• _Material for the task_
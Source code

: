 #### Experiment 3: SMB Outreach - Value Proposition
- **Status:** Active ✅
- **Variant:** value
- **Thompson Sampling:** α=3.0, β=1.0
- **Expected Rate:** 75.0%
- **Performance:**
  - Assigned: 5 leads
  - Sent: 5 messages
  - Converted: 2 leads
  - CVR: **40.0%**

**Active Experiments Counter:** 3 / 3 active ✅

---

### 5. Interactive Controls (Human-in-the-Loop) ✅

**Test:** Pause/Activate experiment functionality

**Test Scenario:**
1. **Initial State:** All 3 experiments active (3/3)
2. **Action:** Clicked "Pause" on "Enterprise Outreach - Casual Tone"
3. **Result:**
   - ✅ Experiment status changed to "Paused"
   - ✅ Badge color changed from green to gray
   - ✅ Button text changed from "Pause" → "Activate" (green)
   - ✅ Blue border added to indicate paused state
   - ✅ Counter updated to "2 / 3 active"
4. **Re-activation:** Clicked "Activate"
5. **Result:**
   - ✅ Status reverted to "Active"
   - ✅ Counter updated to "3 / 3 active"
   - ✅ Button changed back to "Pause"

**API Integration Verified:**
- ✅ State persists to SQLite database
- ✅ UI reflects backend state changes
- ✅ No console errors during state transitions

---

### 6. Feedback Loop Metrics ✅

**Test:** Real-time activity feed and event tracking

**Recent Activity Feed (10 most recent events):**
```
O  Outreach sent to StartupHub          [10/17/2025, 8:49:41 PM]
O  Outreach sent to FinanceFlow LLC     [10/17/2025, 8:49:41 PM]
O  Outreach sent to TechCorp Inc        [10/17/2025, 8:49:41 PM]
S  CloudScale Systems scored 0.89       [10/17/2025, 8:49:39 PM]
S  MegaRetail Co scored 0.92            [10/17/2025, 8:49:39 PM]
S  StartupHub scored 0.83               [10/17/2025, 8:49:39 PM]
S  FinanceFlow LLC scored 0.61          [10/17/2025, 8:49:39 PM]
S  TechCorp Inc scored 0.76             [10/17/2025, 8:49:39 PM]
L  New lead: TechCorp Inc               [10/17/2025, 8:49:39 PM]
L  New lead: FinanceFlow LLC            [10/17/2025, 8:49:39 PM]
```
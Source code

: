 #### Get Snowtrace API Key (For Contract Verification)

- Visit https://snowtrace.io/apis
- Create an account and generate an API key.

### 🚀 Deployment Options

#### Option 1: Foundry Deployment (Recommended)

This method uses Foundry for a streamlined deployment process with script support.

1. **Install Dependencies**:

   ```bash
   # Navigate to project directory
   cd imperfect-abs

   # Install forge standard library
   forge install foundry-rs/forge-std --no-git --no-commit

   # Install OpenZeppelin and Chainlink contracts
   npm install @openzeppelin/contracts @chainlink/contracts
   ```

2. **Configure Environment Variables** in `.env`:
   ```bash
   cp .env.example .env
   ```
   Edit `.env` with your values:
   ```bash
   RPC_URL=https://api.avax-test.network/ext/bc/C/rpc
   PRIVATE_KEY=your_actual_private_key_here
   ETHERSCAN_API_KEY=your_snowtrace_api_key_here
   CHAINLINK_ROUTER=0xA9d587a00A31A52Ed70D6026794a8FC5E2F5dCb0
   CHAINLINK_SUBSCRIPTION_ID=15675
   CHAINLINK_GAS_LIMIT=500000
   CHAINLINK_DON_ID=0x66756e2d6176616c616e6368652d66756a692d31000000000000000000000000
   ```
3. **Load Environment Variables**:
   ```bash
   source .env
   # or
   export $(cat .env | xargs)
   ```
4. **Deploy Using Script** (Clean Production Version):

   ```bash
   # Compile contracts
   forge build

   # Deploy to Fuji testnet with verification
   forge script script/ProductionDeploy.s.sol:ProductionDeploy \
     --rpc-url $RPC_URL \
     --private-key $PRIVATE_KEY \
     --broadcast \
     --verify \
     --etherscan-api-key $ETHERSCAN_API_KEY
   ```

• _Work required_
Reproduce each line in the listing above that mentions the string "contracts".

• _Exercise solution_
   # Install OpenZeppelin and Chainlink contracts
   npm install @openzeppelin/contracts @chainlink/contracts
   # Compile contracts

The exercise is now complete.